* **Directions**:
Write out the stretch of lines below that begins at the line with "#### [专访章天亮(五)" and ends at the line with "#### [专访章天亮（一）", including both, exactly as given and nothing more.

* **Excerpted data**:
---------------

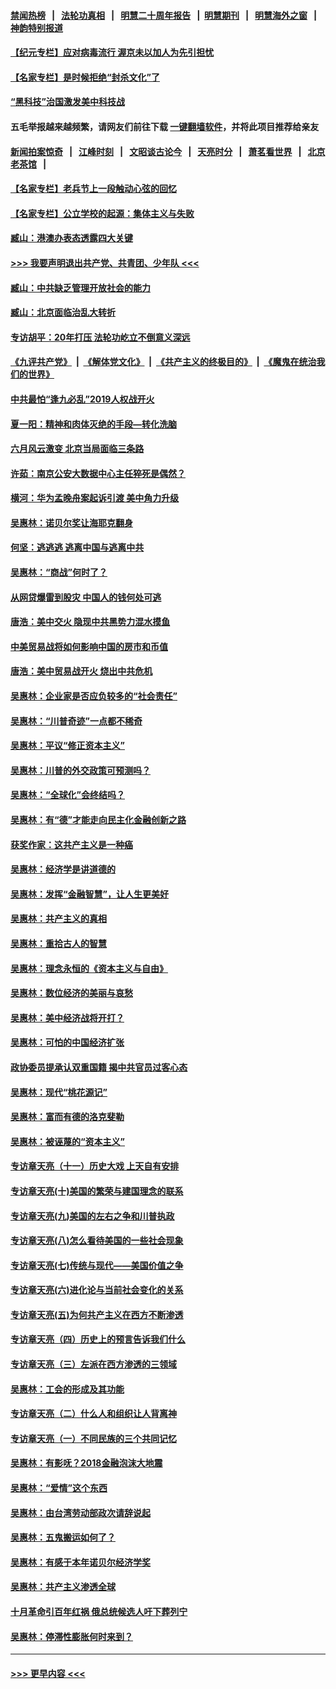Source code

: #### [禁闻热榜](热点新闻.md?=0)  &nbsp;&nbsp;|&nbsp;&nbsp; [法轮功真相](https://github.com/gfw-breaker/truth/blob/master/README.md?=0) &nbsp;&nbsp;|&nbsp;&nbsp; [明慧二十周年报告](https://github.com/gfw-breaker/mh-reports/blob/master/README.md?=0) &nbsp;&nbsp;|&nbsp;&nbsp;[明慧期刊](https://github.com/gfw-breaker/mh-qikan) &nbsp;&nbsp;|&nbsp;&nbsp; [明慧海外之窗](https://github.com/gfw-breaker/mh-news/blob/master/README.md?=0) &nbsp;&nbsp;|&nbsp;&nbsp; [神韵特别报道](https://github.com/gfw-breaker/mh-news/blob/master/shenyun.md?=0)
#### [【纪元专栏】应对病毒流行 渥京未以加人为先引担忧](../pages/nsc423/n11875714.md?t=02282031) 
#### [【名家专栏】是时候拒绝“封杀文化”了](../pages/nsc423/n11814093.md?t=02282031) 
#### [“黑科技”治国激发美中科技战](../pages/nsc423/n11638056.md?t=02282031) 
#### 五毛举报越来越频繁，请网友们前往下载 [一键翻墙软件](https://github.com/gfw-breaker/ssr-accounts)，并将此项目推荐给亲友
#### [新闻拍案惊奇](https://github.com/gfw-breaker/banned-news/blob/master/pages/link4.md) &nbsp;&nbsp;|&nbsp;&nbsp; [江峰时刻](https://github.com/gfw-breaker/banned-news/blob/master/pages/link4.md) &nbsp;&nbsp;|&nbsp;&nbsp; [文昭谈古论今](https://github.com/gfw-breaker/banned-news/blob/master/pages/link4.md) &nbsp;&nbsp;|&nbsp;&nbsp; [天亮时分](https://github.com/gfw-breaker/banned-news/blob/master/pages/link4.md) &nbsp;&nbsp;|&nbsp;&nbsp; [萧茗看世界](https://github.com/gfw-breaker/banned-news/blob/master/pages/link4.md) &nbsp;&nbsp;|&nbsp;&nbsp; [北京老茶馆](https://github.com/gfw-breaker/banned-news/blob/master/pages/link4.md) &nbsp;&nbsp;|&nbsp;&nbsp; 
#### [【名家专栏】老兵节上一段触动心弦的回忆](../pages/nsc423/n11646016.md?t=02282031) 
#### [【名家专栏】公立学校的起源：集体主义与失败](../pages/nsc423/n11601833.md?t=02282031) 
#### [臧山：港澳办表态透露四大关键](../pages/nsc423/n11421628.md?t=02282031) 
#### [>>> 我要声明退出共产党、共青团、少年队 <<<](https://github.com/begood0513/goodnews/blob/master/quit/letter.md) 
#### [臧山：中共缺乏管理开放社会的能力](../pages/nsc423/n11407457.md?t=02282031) 
#### [臧山：北京面临治乱大转折](../pages/nsc423/n11406895.md?t=02282031) 
#### [专访胡平：20年打压 法轮功屹立不倒意义深远](../pages/nsc423/n11398800.md?t=02282031) 
#### [《九评共产党》](https://github.com/begood0513/9ping.md/blob/master/README.md) &nbsp;|&nbsp; [《解体党文化》](../../../../jtdwh.md/blob/master/README.md)  &nbsp;|&nbsp; [《共产主义的终极目的》](../../../../gczydzjmd.md/blob/master/README.md) &nbsp;|&nbsp; [《魔鬼在统治我们的世界》](../../../../mgztzwmdsj.md/blob/master/README.md) 
#### [中共最怕“逢九必乱”2019人权战开火](../pages/nsc423/n11385248.md?t=02282031) 
#### [夏一阳：精神和肉体灭绝的手段—转化洗脑](../pages/nsc423/n11368250.md?t=02282031) 
#### [六月风云激变 北京当局面临三条路](../pages/nsc423/n11313668.md?t=02282031) 
#### [许茹：南京公安大数据中心主任猝死是偶然？](../pages/nsc423/n11064744.md?t=02282031) 
#### [横河：华为孟晚舟案起诉引渡 美中角力升级](../pages/nsc423/n11027230.md?t=02282031) 
#### [吴惠林：诺贝尔奖让海耶克翻身](../pages/nsc423/n10890049.md?t=02282031) 
#### [何坚：逃逃逃 逃离中国与逃离中共](../pages/nsc423/n10592891.md?t=02282031) 
#### [吴惠林：“商战”何时了？](../pages/nsc423/n10573558.md?t=02282031) 
#### [从网贷爆雷到股灾 中国人的钱何处可逃](../pages/nsc423/n10572800.md?t=02282031) 
#### [唐浩：美中交火 隐现中共黑势力混水摸鱼](../pages/nsc423/n10544040.md?t=02282031) 
#### [中美贸易战将如何影响中国的房市和币值](../pages/nsc423/n10543697.md?t=02282031) 
#### [唐浩：美中贸易战开火 烧出中共危机](../pages/nsc423/n10540126.md?t=02282031) 
#### [吴惠林：企业家是否应负较多的“社会责任”](../pages/nsc423/n10535022.md?t=02282031) 
#### [吴惠林：“川普奇迹”一点都不稀奇](../pages/nsc423/n10512808.md?t=02282031) 
#### [吴惠林：平议“修正资本主义”](../pages/nsc423/n10495724.md?t=02282031) 
#### [吴惠林：川普的外交政策可预测吗？](../pages/nsc423/n10462387.md?t=02282031) 
#### [吴惠林：“全球化”会终结吗？](../pages/nsc423/n10452838.md?t=02282031) 
#### [吴惠林：有“德”才能走向民主化金融创新之路](../pages/nsc423/n10432292.md?t=02282031) 
#### [获奖作家：这共产主义是一种癌](../pages/nsc423/n10431541.md?t=02282031) 
#### [吴惠林：经济学是讲道德的](../pages/nsc423/n10398014.md?t=02282031) 
#### [吴惠林：发挥“金融智慧”，让人生更美好](../pages/nsc423/n10375019.md?t=02282031) 
#### [吴惠林：共产主义的真相](../pages/nsc423/n10351394.md?t=02282031) 
#### [吴惠林：重拾古人的智慧](../pages/nsc423/n10337691.md?t=02282031) 
#### [吴惠林：理念永恒的《资本主义与自由》](../pages/nsc423/n10316274.md?t=02282031) 
#### [吴惠林：数位经济的美丽与哀愁](../pages/nsc423/n10292946.md?t=02282031) 
#### [吴惠林：美中经济战将开打？](../pages/nsc423/n10258825.md?t=02282031) 
#### [吴惠林：可怕的中国经济扩张](../pages/nsc423/n10219147.md?t=02282031) 
#### [政协委员提承认双重国籍 揭中共官员过客心态](../pages/nsc423/n10208809.md?t=02282031) 
#### [吴惠林：现代“桃花源记”](../pages/nsc423/n10185234.md?t=02282031) 
#### [吴惠林：富而有德的洛克斐勒](../pages/nsc423/n10142264.md?t=02282031) 
#### [吴惠林：被诬蔑的“资本主义”](../pages/nsc423/n10124816.md?t=02282031) 
#### [专访章天亮（十一）历史大戏 上天自有安排](../pages/nsc423/n10094905.md?t=02282031) 
#### [专访章天亮(十)美国的繁荣与建国理念的联系](../pages/nsc423/n10094899.md?t=02282031) 
#### [专访章天亮(九)美国的左右之争和川普执政](../pages/nsc423/n10094889.md?t=02282031) 
#### [专访章天亮(八)怎么看待美国的一些社会现象](../pages/nsc423/n10094857.md?t=02282031) 
#### [专访章天亮(七)传统与现代——美国价值之争](../pages/nsc423/n10093140.md?t=02282031) 
#### [专访章天亮(六)进化论与当前社会变化的关系](../pages/nsc423/n10092036.md?t=02282031) 
#### [专访章天亮(五)为何共产主义在西方不断渗透](../pages/nsc423/n10083620.md?t=02282031) 
#### [专访章天亮（四）历史上的预言告诉我们什么](../pages/nsc423/n10083606.md?t=02282031) 
#### [专访章天亮（三）左派在西方渗透的三领域](../pages/nsc423/n10081115.md?t=02282031) 
#### [吴惠林：工会的形成及其功能](../pages/nsc423/n10080633.md?t=02282031) 
#### [专访章天亮（二）什么人和组织让人背离神](../pages/nsc423/n10076637.md?t=02282031) 
#### [专访章天亮（一）不同民族的三个共同记忆](../pages/nsc423/n10074188.md?t=02282031) 
#### [吴惠林：有影呒？2018金融泡沫大地震](../pages/nsc423/n10040534.md?t=02282031) 
#### [吴惠林：“爱情”这个东西](../pages/nsc423/n10019423.md?t=02282031) 
#### [吴惠林：由台湾劳动部政次请辞说起](../pages/nsc423/n9979679.md?t=02282031) 
#### [吴惠林：五鬼搬运如何了？](../pages/nsc423/n9925338.md?t=02282031) 
#### [吴惠林：有感于本年诺贝尔经济学奖](../pages/nsc423/n9871883.md?t=02282031) 
#### [吴惠林：共产主义渗透全球](../pages/nsc423/n9812748.md?t=02282031) 
#### [十月革命引百年红祸 俄总统候选人吁下葬列宁](../pages/nsc423/n9810182.md?t=02282031) 
#### [吴惠林：停滞性膨胀何时来到？](../pages/nsc423/n9764136.md?t=02282031) 

----
#### [ >>> 更早内容 <<< ](../indexes/nsc423-earlier.md)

---------------

* **Response**:
#### [专访章天亮(五)为何共产主义在西方不断渗透](../pages/nsc423/n10083620.md?t=02282031) 
#### [专访章天亮（四）历史上的预言告诉我们什么](../pages/nsc423/n10083606.md?t=02282031) 
#### [专访章天亮（三）左派在西方渗透的三领域](../pages/nsc423/n10081115.md?t=02282031) 
#### [吴惠林：工会的形成及其功能](../pages/nsc423/n10080633.md?t=02282031) 
#### [专访章天亮（二）什么人和组织让人背离神](../pages/nsc423/n10076637.md?t=02282031) 
#### [专访章天亮（一）不同民族的三个共同记忆](../pages/nsc423/n10074188.md?t=02282031) 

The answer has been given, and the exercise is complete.